**GIVEN DATA**:
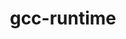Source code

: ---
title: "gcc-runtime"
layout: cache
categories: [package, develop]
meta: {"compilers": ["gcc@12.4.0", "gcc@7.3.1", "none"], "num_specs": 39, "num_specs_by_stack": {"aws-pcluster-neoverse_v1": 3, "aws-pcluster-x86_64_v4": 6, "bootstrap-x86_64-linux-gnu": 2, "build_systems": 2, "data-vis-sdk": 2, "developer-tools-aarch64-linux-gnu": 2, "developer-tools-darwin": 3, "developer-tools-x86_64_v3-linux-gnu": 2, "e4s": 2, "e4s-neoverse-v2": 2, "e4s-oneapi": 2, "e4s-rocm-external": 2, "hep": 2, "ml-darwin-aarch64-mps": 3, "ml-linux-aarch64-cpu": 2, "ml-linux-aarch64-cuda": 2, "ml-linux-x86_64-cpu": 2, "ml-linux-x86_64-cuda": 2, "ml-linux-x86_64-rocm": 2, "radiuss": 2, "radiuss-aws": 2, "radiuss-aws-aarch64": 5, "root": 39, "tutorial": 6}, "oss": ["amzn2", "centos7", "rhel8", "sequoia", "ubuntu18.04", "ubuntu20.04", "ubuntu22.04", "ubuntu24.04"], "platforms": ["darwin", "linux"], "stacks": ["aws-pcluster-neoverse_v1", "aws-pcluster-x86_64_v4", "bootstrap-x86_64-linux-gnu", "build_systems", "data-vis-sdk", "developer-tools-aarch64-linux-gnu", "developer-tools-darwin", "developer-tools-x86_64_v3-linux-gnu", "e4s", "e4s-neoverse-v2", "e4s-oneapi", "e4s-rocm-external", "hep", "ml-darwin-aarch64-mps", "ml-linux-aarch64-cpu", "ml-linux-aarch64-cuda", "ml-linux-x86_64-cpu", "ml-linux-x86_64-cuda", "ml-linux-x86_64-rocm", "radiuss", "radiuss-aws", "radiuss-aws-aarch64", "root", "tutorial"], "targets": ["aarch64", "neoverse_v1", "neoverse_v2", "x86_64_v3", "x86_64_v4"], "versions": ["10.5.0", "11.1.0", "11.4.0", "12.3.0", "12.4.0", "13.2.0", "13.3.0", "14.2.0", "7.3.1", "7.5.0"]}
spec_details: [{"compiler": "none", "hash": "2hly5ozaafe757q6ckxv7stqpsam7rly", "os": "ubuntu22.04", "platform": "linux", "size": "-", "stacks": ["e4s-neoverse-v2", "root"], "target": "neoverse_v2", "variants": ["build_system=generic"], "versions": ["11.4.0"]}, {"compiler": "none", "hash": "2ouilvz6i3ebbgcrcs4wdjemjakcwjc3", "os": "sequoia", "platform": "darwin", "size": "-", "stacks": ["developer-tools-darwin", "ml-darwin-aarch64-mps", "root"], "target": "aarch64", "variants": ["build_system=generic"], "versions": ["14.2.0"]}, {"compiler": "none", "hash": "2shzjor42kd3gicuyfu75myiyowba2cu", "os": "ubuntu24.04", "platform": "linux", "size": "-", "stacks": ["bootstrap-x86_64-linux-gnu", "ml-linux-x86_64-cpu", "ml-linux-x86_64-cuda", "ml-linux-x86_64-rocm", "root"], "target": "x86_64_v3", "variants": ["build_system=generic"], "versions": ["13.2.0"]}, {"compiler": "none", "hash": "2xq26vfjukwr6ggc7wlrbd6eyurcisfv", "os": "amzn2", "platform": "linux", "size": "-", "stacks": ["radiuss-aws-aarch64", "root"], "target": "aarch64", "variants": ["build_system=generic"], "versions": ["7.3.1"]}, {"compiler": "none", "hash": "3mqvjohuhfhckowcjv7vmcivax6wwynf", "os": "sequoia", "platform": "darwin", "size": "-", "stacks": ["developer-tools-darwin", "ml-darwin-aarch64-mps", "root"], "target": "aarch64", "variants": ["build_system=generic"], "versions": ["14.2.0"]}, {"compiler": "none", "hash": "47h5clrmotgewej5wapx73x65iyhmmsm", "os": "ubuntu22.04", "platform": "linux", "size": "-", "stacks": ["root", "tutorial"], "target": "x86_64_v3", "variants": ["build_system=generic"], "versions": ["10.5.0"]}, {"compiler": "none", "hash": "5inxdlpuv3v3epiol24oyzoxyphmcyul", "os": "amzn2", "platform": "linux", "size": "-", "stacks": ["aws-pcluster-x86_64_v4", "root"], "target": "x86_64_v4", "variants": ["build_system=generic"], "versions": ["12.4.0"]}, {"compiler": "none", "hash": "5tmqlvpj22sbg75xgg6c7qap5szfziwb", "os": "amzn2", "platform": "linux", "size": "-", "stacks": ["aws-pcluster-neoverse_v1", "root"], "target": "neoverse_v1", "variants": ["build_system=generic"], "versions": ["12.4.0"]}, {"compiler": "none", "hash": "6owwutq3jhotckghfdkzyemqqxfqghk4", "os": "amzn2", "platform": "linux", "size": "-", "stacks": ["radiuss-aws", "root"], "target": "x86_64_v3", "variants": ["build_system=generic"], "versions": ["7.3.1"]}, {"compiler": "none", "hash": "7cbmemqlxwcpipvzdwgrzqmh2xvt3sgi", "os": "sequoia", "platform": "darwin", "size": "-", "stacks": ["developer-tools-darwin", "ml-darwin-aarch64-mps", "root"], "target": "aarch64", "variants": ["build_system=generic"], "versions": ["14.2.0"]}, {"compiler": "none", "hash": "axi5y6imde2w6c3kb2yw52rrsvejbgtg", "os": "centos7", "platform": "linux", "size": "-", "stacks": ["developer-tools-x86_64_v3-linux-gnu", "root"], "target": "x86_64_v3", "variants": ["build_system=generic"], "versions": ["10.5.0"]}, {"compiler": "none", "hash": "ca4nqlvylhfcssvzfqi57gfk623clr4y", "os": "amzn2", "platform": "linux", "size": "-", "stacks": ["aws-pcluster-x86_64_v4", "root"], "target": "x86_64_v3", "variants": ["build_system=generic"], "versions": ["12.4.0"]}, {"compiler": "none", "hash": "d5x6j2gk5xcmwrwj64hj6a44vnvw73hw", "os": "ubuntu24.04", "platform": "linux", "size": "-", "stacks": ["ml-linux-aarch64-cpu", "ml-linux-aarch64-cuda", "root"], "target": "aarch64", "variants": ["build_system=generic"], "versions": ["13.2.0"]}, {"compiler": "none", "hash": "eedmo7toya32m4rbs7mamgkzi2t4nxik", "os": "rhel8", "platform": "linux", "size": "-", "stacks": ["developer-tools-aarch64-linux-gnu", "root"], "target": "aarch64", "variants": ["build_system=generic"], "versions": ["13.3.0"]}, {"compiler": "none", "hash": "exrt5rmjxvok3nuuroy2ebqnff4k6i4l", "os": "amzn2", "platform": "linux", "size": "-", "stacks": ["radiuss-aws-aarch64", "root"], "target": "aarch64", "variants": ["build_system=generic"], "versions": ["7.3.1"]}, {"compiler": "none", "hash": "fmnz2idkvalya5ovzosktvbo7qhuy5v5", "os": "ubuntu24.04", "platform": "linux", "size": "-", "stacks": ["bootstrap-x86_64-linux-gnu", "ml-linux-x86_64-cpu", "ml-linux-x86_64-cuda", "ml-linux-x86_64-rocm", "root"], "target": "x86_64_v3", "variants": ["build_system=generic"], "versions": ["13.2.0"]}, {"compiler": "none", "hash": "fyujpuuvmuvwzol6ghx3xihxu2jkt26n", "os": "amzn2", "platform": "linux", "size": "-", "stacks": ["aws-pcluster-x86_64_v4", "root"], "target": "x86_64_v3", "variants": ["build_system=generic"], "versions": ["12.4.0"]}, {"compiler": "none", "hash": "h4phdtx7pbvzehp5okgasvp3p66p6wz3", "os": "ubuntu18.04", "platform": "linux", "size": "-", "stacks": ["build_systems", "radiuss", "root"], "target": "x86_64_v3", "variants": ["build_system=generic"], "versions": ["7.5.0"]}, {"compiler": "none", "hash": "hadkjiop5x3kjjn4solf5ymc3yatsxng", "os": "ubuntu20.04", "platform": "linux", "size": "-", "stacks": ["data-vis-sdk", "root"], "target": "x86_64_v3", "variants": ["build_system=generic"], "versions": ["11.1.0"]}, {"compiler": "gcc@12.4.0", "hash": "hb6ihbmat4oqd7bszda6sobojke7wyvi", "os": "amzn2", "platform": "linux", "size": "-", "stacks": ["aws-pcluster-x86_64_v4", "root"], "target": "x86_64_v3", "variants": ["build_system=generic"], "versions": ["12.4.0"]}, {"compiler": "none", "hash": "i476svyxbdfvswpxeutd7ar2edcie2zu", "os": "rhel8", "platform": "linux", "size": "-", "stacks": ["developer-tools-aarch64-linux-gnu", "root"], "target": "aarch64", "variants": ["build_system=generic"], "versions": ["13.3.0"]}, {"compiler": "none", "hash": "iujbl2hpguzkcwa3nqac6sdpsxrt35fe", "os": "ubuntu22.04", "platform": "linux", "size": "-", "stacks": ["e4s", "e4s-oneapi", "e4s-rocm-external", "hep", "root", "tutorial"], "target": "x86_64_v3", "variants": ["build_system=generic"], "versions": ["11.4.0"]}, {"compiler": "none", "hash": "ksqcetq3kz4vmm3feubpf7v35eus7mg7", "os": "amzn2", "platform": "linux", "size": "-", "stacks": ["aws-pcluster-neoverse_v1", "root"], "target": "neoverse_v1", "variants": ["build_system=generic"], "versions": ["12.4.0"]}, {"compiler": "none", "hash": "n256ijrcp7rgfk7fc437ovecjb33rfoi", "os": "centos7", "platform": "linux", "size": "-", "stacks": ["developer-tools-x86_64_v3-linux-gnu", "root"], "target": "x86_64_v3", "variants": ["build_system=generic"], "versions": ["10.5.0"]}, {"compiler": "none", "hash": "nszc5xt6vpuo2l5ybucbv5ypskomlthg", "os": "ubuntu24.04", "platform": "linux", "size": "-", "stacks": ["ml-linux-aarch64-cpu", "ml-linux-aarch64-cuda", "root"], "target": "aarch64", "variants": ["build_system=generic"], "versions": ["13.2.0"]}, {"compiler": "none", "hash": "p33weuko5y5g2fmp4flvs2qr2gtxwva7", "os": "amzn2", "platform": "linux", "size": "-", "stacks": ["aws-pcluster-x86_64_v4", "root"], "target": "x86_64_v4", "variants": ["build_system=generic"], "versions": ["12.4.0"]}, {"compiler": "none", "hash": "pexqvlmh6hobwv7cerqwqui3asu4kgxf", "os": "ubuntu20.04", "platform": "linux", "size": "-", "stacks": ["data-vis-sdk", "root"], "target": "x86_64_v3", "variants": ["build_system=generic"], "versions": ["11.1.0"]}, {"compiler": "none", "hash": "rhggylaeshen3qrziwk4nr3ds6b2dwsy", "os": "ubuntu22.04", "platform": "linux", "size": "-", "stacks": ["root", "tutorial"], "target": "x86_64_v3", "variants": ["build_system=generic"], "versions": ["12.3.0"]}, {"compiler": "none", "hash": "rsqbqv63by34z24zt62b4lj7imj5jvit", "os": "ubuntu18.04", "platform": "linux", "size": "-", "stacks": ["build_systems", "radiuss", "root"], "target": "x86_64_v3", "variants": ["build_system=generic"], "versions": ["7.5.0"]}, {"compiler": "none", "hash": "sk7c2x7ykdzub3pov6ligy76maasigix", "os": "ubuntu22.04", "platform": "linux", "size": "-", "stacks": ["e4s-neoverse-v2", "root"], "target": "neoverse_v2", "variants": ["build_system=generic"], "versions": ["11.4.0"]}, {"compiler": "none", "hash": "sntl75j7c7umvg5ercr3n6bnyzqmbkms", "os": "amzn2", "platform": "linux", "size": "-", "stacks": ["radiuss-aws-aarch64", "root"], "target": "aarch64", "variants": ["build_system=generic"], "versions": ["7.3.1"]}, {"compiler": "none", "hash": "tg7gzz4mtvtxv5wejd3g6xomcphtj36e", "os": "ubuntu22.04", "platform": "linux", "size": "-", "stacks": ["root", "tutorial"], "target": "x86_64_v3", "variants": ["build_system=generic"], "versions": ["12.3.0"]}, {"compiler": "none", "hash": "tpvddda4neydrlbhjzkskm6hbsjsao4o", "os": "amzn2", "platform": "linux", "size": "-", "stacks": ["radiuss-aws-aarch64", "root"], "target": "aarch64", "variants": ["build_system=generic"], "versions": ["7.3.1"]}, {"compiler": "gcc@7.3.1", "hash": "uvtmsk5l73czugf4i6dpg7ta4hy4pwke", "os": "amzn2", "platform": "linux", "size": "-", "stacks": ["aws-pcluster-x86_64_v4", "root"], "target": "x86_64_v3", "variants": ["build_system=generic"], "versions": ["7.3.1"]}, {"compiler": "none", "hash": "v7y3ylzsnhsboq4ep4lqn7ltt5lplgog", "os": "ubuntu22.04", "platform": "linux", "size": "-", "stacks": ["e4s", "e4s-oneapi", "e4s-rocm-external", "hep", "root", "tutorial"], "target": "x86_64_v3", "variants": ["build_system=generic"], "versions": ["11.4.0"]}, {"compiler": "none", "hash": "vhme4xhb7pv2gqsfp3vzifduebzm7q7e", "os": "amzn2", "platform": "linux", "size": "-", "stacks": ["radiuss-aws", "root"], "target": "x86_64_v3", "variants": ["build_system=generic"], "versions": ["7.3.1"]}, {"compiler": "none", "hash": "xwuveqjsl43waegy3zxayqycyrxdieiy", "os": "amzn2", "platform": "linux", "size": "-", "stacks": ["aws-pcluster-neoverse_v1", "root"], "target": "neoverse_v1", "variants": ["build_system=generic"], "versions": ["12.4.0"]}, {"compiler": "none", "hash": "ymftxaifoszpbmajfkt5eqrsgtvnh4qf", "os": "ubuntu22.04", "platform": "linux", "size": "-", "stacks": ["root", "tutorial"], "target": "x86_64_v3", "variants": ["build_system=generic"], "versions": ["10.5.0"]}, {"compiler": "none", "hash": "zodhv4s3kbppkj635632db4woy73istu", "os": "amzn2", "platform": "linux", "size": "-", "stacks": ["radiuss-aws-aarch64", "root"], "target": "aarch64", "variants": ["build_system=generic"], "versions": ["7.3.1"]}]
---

**EXERCISE REQUIREMENTS**:
All pictures are to be skipped; the lines from the first line of the records through the line containing "categories: [package, develop]" are to be repeated exactly, both ends included.

**RESPONSE TO THE TASK**:
Source code

: ---
title: "gcc-runtime"
layout: cache
categories: [package, develop]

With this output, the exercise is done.